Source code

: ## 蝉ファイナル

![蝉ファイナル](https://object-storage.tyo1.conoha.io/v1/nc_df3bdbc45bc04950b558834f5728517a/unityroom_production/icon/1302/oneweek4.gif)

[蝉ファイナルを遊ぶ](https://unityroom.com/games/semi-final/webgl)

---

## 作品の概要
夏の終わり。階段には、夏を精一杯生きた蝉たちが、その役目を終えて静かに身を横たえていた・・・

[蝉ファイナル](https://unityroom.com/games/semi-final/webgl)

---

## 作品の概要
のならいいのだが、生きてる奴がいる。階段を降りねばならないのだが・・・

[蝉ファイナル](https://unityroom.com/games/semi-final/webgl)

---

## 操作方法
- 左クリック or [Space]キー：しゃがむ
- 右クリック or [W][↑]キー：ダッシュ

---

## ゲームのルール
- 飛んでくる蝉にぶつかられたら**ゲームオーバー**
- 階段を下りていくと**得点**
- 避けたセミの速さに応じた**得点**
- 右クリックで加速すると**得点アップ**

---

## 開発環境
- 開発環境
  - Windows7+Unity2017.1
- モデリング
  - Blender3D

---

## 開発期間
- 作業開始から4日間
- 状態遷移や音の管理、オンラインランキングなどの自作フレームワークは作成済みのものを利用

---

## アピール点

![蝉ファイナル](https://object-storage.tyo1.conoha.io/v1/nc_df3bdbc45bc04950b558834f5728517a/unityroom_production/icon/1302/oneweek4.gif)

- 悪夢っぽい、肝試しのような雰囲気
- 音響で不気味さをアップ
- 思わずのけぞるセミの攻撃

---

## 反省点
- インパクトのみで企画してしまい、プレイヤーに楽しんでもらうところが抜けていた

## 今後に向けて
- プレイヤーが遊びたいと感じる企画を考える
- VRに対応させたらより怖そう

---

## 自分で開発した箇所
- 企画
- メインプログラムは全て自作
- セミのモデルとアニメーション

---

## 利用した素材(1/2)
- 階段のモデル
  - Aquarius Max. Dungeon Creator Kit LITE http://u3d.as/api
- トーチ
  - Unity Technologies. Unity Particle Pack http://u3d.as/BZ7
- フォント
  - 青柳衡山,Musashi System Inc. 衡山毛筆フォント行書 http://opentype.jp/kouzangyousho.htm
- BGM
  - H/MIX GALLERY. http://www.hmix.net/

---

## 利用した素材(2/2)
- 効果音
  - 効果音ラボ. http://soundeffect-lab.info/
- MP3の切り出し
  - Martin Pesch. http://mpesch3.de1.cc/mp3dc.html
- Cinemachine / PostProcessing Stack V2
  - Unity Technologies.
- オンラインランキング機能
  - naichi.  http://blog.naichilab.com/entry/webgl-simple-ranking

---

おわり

•••

_Exercise instructions_
Return each entry without altering a single word.

_Response to the exercise_
Source code

: ## 蝉ファイナル

![蝉ファイナル](https://object-storage.tyo1.conoha.io/v1/nc_df3bdbc45bc04950b558834f5728517a/unityroom_production/icon/1302/oneweek4.gif)

[蝉ファイナルを遊ぶ](https://unityroom.com/games/semi-final/webgl)

---

## 作品の概要
夏の終わり。階段には、夏を精一杯生きた蝉たちが、その役目を終えて静かに身を横たえていた・・・

[蝉ファイナル](https://unityroom.com/games/semi-final/webgl)

---

## 作品の概要
のならいいのだが、生きてる奴がいる。階段を降りねばならないのだが・・・

[蝉ファイナル](https://unityroom.com/games/semi-final/webgl)

---

## 操作方法
- 左クリック or [Space]キー：しゃがむ
- 右クリック or [W][↑]キー：ダッシュ

---

## ゲームのルール
- 飛んでくる蝉にぶつかられたら**ゲームオーバー**
- 階段を下りていくと**得点**
- 避けたセミの速さに応じた**得点**
- 右クリックで加速すると**得点アップ**

---

## 開発環境
- 開発環境
  - Windows7+Unity2017.1
- モデリング
  - Blender3D

---

## 開発期間
- 作業開始から4日間
- 状態遷移や音の管理、オンラインランキングなどの自作フレームワークは作成済みのものを利用

---

## アピール点

![蝉ファイナル](https://object-storage.tyo1.conoha.io/v1/nc_df3bdbc45bc04950b558834f5728517a/unityroom_production/icon/1302/oneweek4.gif)

- 悪夢っぽい、肝試しのような雰囲気
- 音響で不気味さをアップ
- 思わずのけぞるセミの攻撃

---

## 反省点
- インパクトのみで企画してしまい、プレイヤーに楽しんでもらうところが抜けていた

## 今後に向けて
- プレイヤーが遊びたいと感じる企画を考える
- VRに対応させたらより怖そう

---

## 自分で開発した箇所
- 企画
- メインプログラムは全て自作
- セミのモデルとアニメーション

---

## 利用した素材(1/2)
- 階段のモデル
  - Aquarius Max. Dungeon Creator Kit LITE http://u3d.as/api
- トーチ
  - Unity Technologies. Unity Particle Pack http://u3d.as/BZ7
- フォント
  - 青柳衡山,Musashi System Inc. 衡山毛筆フォント行書 http://opentype.jp/kouzangyousho.htm
- BGM
  - H/MIX GALLERY. http://www.hmix.net/

---

## 利用した素材(2/2)
- 効果音
  - 効果音ラボ. http://soundeffect-lab.info/
- MP3の切り出し
  - Martin Pesch. http://mpesch3.de1.cc/mp3dc.html
- Cinemachine / PostProcessing Stack V2
  - Unity Technologies.
- オンラインランキング機能
  - naichi.  http://blog.naichilab.com/entry/webgl-simple-ranking

---

おわり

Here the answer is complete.